#### [TASK PROMPT]
Show each line of the data below that has the string "diffusion" in it.

#### [ENTRIES SHOWN]
========================

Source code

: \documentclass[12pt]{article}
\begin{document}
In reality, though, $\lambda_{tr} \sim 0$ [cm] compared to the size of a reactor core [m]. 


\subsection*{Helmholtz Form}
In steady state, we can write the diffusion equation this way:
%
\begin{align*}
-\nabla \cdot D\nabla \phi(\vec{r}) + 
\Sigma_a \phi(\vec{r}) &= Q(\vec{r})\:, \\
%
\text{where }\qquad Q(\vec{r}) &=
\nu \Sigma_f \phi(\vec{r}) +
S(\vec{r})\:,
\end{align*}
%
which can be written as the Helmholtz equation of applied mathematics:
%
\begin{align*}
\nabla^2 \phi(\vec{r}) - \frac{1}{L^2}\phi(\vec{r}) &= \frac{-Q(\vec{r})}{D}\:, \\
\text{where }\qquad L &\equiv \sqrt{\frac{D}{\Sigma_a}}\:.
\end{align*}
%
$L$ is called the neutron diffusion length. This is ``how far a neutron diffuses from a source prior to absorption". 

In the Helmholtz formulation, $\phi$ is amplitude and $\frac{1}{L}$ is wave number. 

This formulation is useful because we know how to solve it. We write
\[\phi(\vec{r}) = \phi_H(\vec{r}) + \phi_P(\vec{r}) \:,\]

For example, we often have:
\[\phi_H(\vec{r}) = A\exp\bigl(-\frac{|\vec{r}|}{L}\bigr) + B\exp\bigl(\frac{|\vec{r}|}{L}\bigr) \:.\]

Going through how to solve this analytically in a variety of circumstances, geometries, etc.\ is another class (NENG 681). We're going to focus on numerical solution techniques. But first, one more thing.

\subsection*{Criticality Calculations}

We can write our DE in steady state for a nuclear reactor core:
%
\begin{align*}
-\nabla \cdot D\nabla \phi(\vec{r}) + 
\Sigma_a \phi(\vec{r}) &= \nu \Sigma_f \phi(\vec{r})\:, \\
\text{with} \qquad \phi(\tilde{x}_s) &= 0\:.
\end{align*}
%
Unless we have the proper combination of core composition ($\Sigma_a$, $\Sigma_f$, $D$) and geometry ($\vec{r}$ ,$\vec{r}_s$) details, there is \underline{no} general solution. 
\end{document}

========================

#### [SOLUTION TO THIS PROBLEM]
In steady state, we can write the diffusion equation this way:
$L$ is called the neutron diffusion length. This is ``how far a neutron diffuses from a source prior to absorption". 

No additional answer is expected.